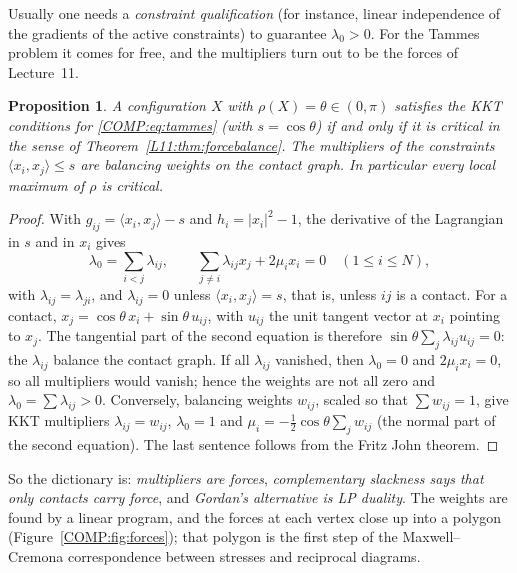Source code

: \documentclass[11pt,openany]{book}
\theoremstyle{plain}
\newtheorem{proposition}[theorem]{Proposition}
\theoremstyle{definition}
\theoremstyle{remark}
\newcommand{\abs}[1]{\left\lvert #1 \right\rvert}
\newcommand{\ip}[2]{\langle #1, #2\rangle}
\begin{document}
Usually one needs a \emph{constraint qualification} (for instance, linear independence of the gradients of
the active constraints) to guarantee $\lambda_0>0$. For the Tammes problem it comes for free, and the
multipliers turn out to be the forces of Lecture~11.

\begin{proposition}\label{COMP:prop:kkt}
A configuration $X$ with $\rho(X)=\theta\in(0,\pi)$ satisfies the KKT conditions for
\eqref{COMP:eq:tammes} (with $s=\cos\theta$) if and only if it is critical in the sense of
Theorem~\ref{L11:thm:forcebalance}. The multipliers of the constraints $\ip{x_i}{x_j}\le s$ are balancing
weights on the contact graph. In particular every local maximum of $\rho$ is critical.
\end{proposition}

\begin{proof}
With $g_{ij}=\ip{x_i}{x_j}-s$ and $h_i=\abs{x_i}^2-1$, the derivative of the Lagrangian in $s$ and in $x_i$
gives
\[
  \lambda_0=\sum_{i<j}\lambda_{ij},\qquad \sum_{j\ne i}\lambda_{ij}x_j+2\mu_ix_i=0\quad(1\le i\le N),
\]
with $\lambda_{ij}=\lambda_{ji}$, and $\lambda_{ij}=0$ unless $\ip{x_i}{x_j}=s$, that is, unless $ij$ is a
contact. For a contact, $x_j=\cos\theta\,x_i+\sin\theta\,u_{ij}$, with $u_{ij}$ the unit tangent vector at
$x_i$ pointing to $x_j$. The tangential part of the second equation is therefore
$\sin\theta\sum_j\lambda_{ij}u_{ij}=0$: the $\lambda_{ij}$ balance the contact graph. If all
$\lambda_{ij}$ vanished, then $\lambda_0=0$ and $2\mu_ix_i=0$, so all multipliers would vanish; hence the
weights are not all zero and $\lambda_0=\sum\lambda_{ij}>0$. Conversely, balancing weights $w_{ij}$, scaled
so that $\sum w_{ij}=1$, give KKT multipliers $\lambda_{ij}=w_{ij}$, $\lambda_0=1$ and
$\mu_i=-\frac12\cos\theta\sum_jw_{ij}$ (the normal part of the second equation). The last sentence follows
from the Fritz John theorem.
\end{proof}

So the dictionary is: \emph{multipliers are forces}, \emph{complementary slackness says that only contacts
carry force}, and \emph{Gordan's alternative is LP duality}. The weights are found by a linear program,
and the forces at each vertex close up into a polygon (Figure~\ref{COMP:fig:forces}); that polygon is the
first step of the Maxwell--Cremona correspondence between stresses and reciprocal diagrams.
\end{document}
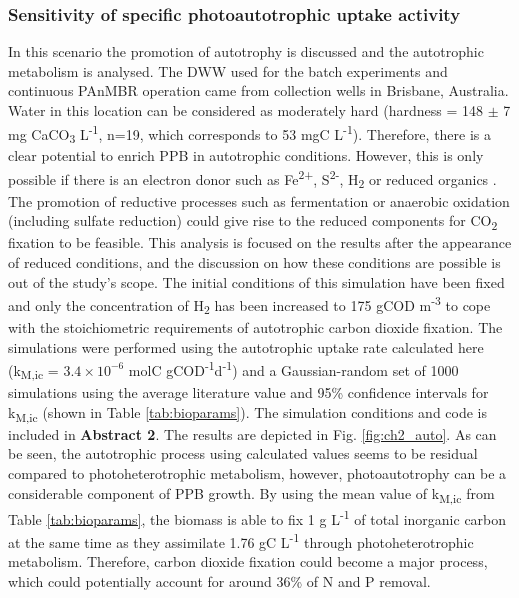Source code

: \subsubsection{Sensitivity of specific photoautotrophic uptake activity}
In this scenario the promotion of autotrophy is discussed and the autotrophic metabolism is analysed. The DWW used for the batch experiments and continuous PAnMBR operation came from collection wells in Brisbane, Australia. Water in this location can be considered as moderately hard (hardness = 148 $\pm$ 7 mg CaCO\textsubscript{3} L\textsuperscript{-1}, n=19, which corresponds to 53 mgC L\textsuperscript{-1}). Therefore, there is a clear potential to enrich PPB in autotrophic conditions. However, this is only possible if there is an electron donor such as Fe\textsuperscript{2+}, S\textsuperscript{2-}, H\textsubscript{2} or reduced organics \cite{McKinlay2011}. The promotion of reductive processes such as fermentation or anaerobic oxidation (including sulfate reduction) could give rise to the reduced components for CO\textsubscript{2} fixation to be feasible. This analysis is focused on the results after the appearance of reduced conditions, and the discussion on how these conditions are possible is out of the study's scope. 
\skippingparagraph
The initial conditions of this simulation have been fixed and only the concentration of H\textsubscript{2} has been increased to 175 gCOD m\textsuperscript{-3} to cope with the stoichiometric requirements of autotrophic carbon dioxide fixation. The simulations were performed using the autotrophic uptake rate calculated here (k\textsubscript{M,ic} = $\mathrm{3.4\times10^{-6}}$ molC gCOD\textsuperscript{-1}d\textsuperscript{-1}) and a Gaussian-random set of 1000 simulations using the average literature value and 95\% confidence intervals for k\textsubscript{M,ic} (shown in Table \ref{tab:bioparams}). The simulation conditions and code is included in \textbf{Abstract 2}. The results are depicted in Fig. \ref{fig:ch2_auto}. As can be seen, the autotrophic process using calculated values seems to be residual compared to photoheterotrophic metabolism, however, photoautotrophy can be a considerable component of PPB growth. By using the mean value of k\textsubscript{M,ic} from Table \ref{tab:bioparams}, the biomass is able to fix 1 g L\textsuperscript{-1} of total inorganic carbon at the same time as they assimilate 1.76 gC L\textsuperscript{-1} through photoheterotrophic metabolism. Therefore, carbon dioxide fixation  could become a major process, which could potentially account for around 36\% of N and P removal. 


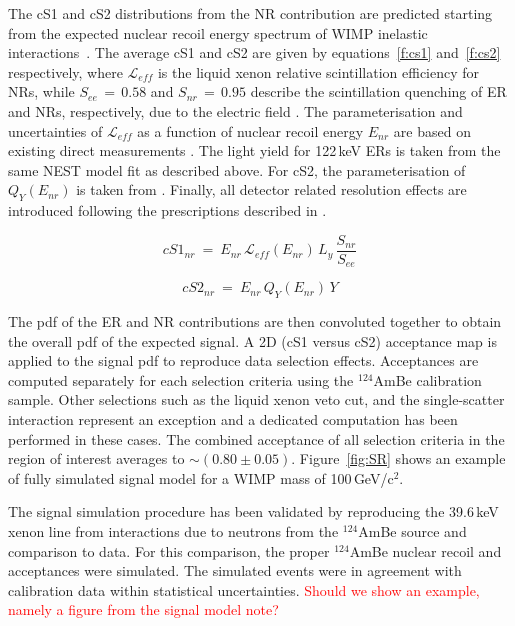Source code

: The cS1 and cS2 distributions from the NR contribution are predicted starting from the expected nuclear recoil energy spectrum
of WIMP inelastic interactions~\cite{Baudis:2013bba}. The average cS1 and cS2 are given by equations~\ref{f:cs1} and~\ref{f:cs2} respectively,
where $\mathcal{L}_{eff}$ is the liquid xenon relative scintillation efficiency for NRs, while $S_{ee} \, = \, 0.58$  and $S_{nr} \, = \, 0.95$ describe the scintillation 
quenching  of ER and NRs, respectively, due to the electric field \cite{ScintQuenching}. The parameterisation and uncertainties of $\mathcal{L}_{eff}$ as a function of nuclear recoil energy $E_{nr}$ are based on existing 
direct measurements \cite{run8Result}. The light yield for 122\,keV ERs is taken from the same NEST model fit as described above. For cS2, the parameterisation 
of $Q_{Y}(E_{nr})$ is taken from \cite{QY}. Finally, all detector related resolution effects are introduced following the prescriptions described in \cite{Aprile:2012vw}.

\begin{equation}
cS1_{nr} ~=~ E_{nr} \, \mathcal{L}_{eff}(E_{nr}) \, L_{y} \, \frac{S_{nr}}{S_{ee}}
\label{f:cs1}
\end{equation}

\begin{equation}
cS2_{nr}  ~ = ~ E_{nr} \, Q_{Y}(E_{nr}) \, Y
\label{f:cs2}
\end{equation}

The pdf of the ER and NR contributions are then convoluted together to obtain the overall pdf of the expected signal.
A 2D (cS1 versus cS2) acceptance map is applied to the signal pdf to reproduce data selection effects. Acceptances are computed separately for each selection 
criteria using the $^{124}$AmBe calibration sample. Other selections such as the liquid xenon veto cut, and the single-scatter interaction represent an exception  and 
a dedicated computation has been performed in these cases. The combined acceptance  of all selection criteria in the region of interest averages to $\sim$$(0.80\pm0.05)$. 
Figure~\ref{fig:SR} shows an example of fully simulated signal model for a WIMP mass of 100\,GeV/c$^2$. 

The signal simulation procedure has been validated by reproducing the 39.6\,keV xenon line from interactions due to neutrons from the 
$^{124}$AmBe source and comparison to data. For this comparison, the proper  $^{124}$AmBe nuclear recoil and acceptances
were simulated. The simulated events were in agreement  with calibration data within statistical uncertainties. 
{\textcolor{red} {Should we show an example, namely a figure from the signal model note?}}

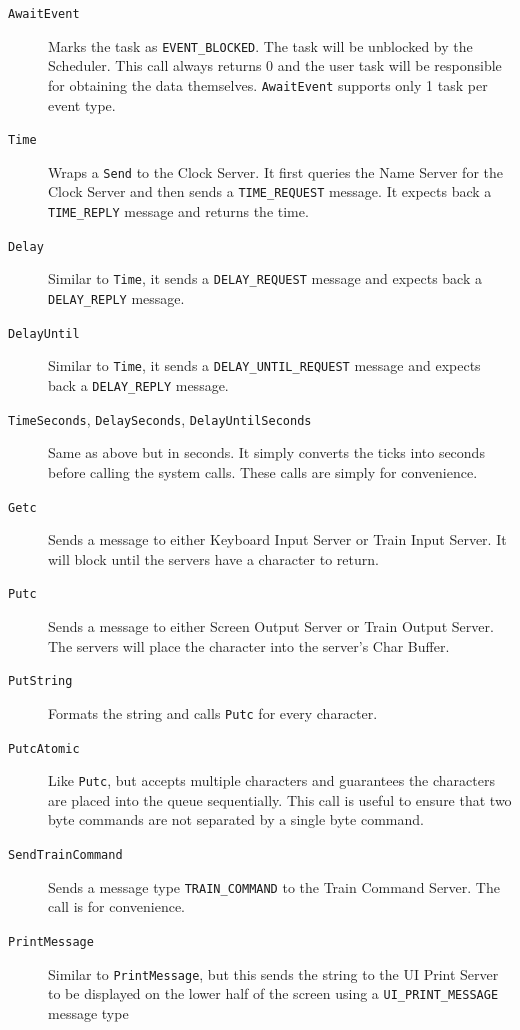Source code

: \documentclass[letterpaper]{article}
\begin{document}
\begin{description}
\item[{\texttt{AwaitEvent}}] \leavevmode 
Marks the task as \texttt{EVENT\_BLOCKED}. The task will be unblocked by the Scheduler. This call always returns 0 and the user task will be responsible for obtaining the data themselves. \texttt{AwaitEvent} supports only 1 task per event type.

\item[{\texttt{Time}}] \leavevmode 
Wraps a \texttt{Send} to the Clock Server. It first queries the Name Server for the Clock Server and then sends a \texttt{TIME\_REQUEST} message. It expects back a \texttt{TIME\_REPLY} message and returns the time.

\item[{\texttt{Delay}}] \leavevmode 
Similar to \texttt{Time}, it sends a \texttt{DELAY\_REQUEST} message and expects back a \texttt{DELAY\_REPLY} message.

\item[{\texttt{DelayUntil}}] \leavevmode 
Similar to \texttt{Time}, it sends a \texttt{DELAY\_UNTIL\_REQUEST} message and expects back a \texttt{DELAY\_REPLY} message.

\item[{\texttt{TimeSeconds}, \texttt{DelaySeconds}, \texttt{DelayUntilSeconds}}] \leavevmode 
Same as above but in seconds. It simply converts the ticks into seconds before calling the system calls. These calls are simply for convenience.

\item[{\texttt{Getc}}] \leavevmode 
Sends a message to either Keyboard Input Server or Train Input Server. It will block until the servers have a character to return.

\item[{\texttt{Putc}}] \leavevmode 
Sends a message to either Screen Output Server or Train Output Server. The servers will place the character into the server's Char Buffer.

\item[{\texttt{PutString}}] \leavevmode 
Formats the string and calls \texttt{Putc} for every character.

\item[{\texttt{PutcAtomic}}] \leavevmode 
Like \texttt{Putc}, but accepts multiple characters and guarantees the characters are placed into the queue sequentially. This call is useful to ensure that two byte commands are not separated by a single byte command.

\item[{\texttt{SendTrainCommand}}] \leavevmode 
Sends a message type \texttt{TRAIN\_COMMAND} to the Train Command Server. The call is for convenience.

\item[{\texttt{PrintMessage}}] \leavevmode 
Similar to \texttt{PrintMessage}, but this sends the string to the UI Print Server to be displayed on the lower half of the screen using a \texttt{UI\_PRINT\_MESSAGE} message type

\end{description}
\end{document}
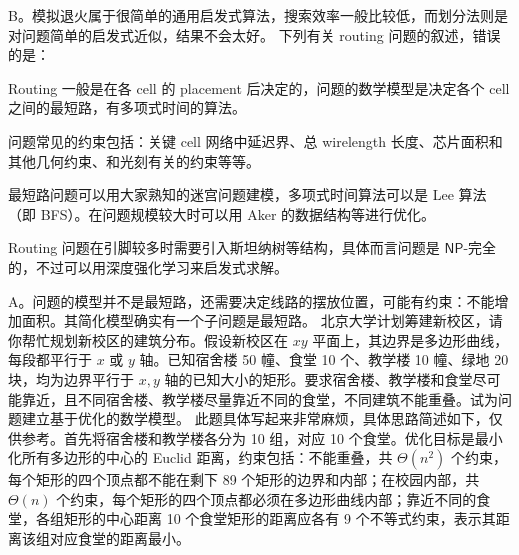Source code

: \begin{problems}
\begin{choices}
        \end{choices}
        \sol B。模拟退火属于很简单的通用启发式算法，搜索效率一般比较低，而划分法则是对问题简单的启发式近似，结果不会太好。
        \pro 下列有关 routing 问题的叙述，错误的是：
        \begin{choices}
            \item Routing 一般是在各 cell 的 placement 后决定的，问题的数学模型是决定各个 cell 之间的最短路，有多项式时间的算法。
            \item 问题常见的约束包括：关键 cell 网络中延迟界、总 wirelength 长度、芯片面积和其他几何约束、和光刻有关的约束等等。
            \item 最短路问题可以用大家熟知的迷宫问题建模，多项式时间算法可以是 Lee 算法（即 BFS）。在问题规模较大时可以用 Aker 的数据结构等进行优化。
            \item Routing 问题在引脚较多时需要引入斯坦纳树等结构，具体而言问题是 $\mathsf{NP}$-完全的，不过可以用深度强化学习来启发式求解。
        \end{choices}
        \sol A。问题的模型并不是最短路，还需要决定线路的摆放位置，可能有约束：不能增加面积。其简化模型确实有一个子问题是最短路。
        \pro 北京大学计划筹建新校区，请你帮忙规划新校区的建筑分布。假设新校区在 $xy$ 平面上，其边界是多边形曲线，每段都平行于 $x$ 或 $y$ 轴。已知宿舍楼 50 幢、食堂 10 个、教学楼 10 幢、绿地 20 块，均为边界平行于 $x, y$ 轴的已知大小的矩形。要求宿舍楼、教学楼和食堂尽可能靠近，且不同宿舍楼、教学楼尽量靠近不同的食堂，不同建筑不能重叠。试为问题建立基于优化的数学模型。
        \sol 此题具体写起来非常麻烦，具体思路简述如下，仅供参考。首先将宿舍楼和教学楼各分为 10 组，对应 10 个食堂。优化目标是最小化所有多边形的中心的 Euclid 距离，约束包括：不能重叠，共 $\Theta(n^2)$ 个约束，每个矩形的四个顶点都不能在剩下 89 个矩形的边界和内部；在校园内部，共 $\Theta(n)$ 个约束，每个矩形的四个顶点都必须在多边形曲线内部；靠近不同的食堂，各组矩形的中心距离 10 个食堂矩形的距离应各有 9 个不等式约束，表示其距离该组对应食堂的距离最小。
    \end{problems}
- - - -
## WHAT TO DO
Each line from the beginning of the entries up to and including the one containing "s$ are balancing" must be restated exactly. Pictures are to be left out.

## RESPONSE BOX
Source code

: \documentclass[11pt,openany]{book}
\theoremstyle{plain}
\newtheorem{proposition}[theorem]{Proposition}
\theoremstyle{definition}
\theoremstyle{remark}
\newcommand{\abs}[1]{\left\lvert #1 \right\rvert}
\newcommand{\ip}[2]{\langle #1, #2\rangle}
\begin{document}
Usually one needs a \emph{constraint qualification} (for instance, linear independence of the gradients of
the active constraints) to guarantee $\lambda_0>0$. For the Tammes problem it comes for free, and the
multipliers turn out to be the forces of Lecture~11.

\begin{proposition}\label{COMP:prop:kkt}
A configuration $X$ with $\rho(X)=\theta\in(0,\pi)$ satisfies the KKT conditions for
\eqref{COMP:eq:tammes} (with $s=\cos\theta$) if and only if it is critical in the sense of
Theorem~\ref{L11:thm:forcebalance}. The multipliers of the constraints $\ip{x_i}{x_j}\le s$ are balancing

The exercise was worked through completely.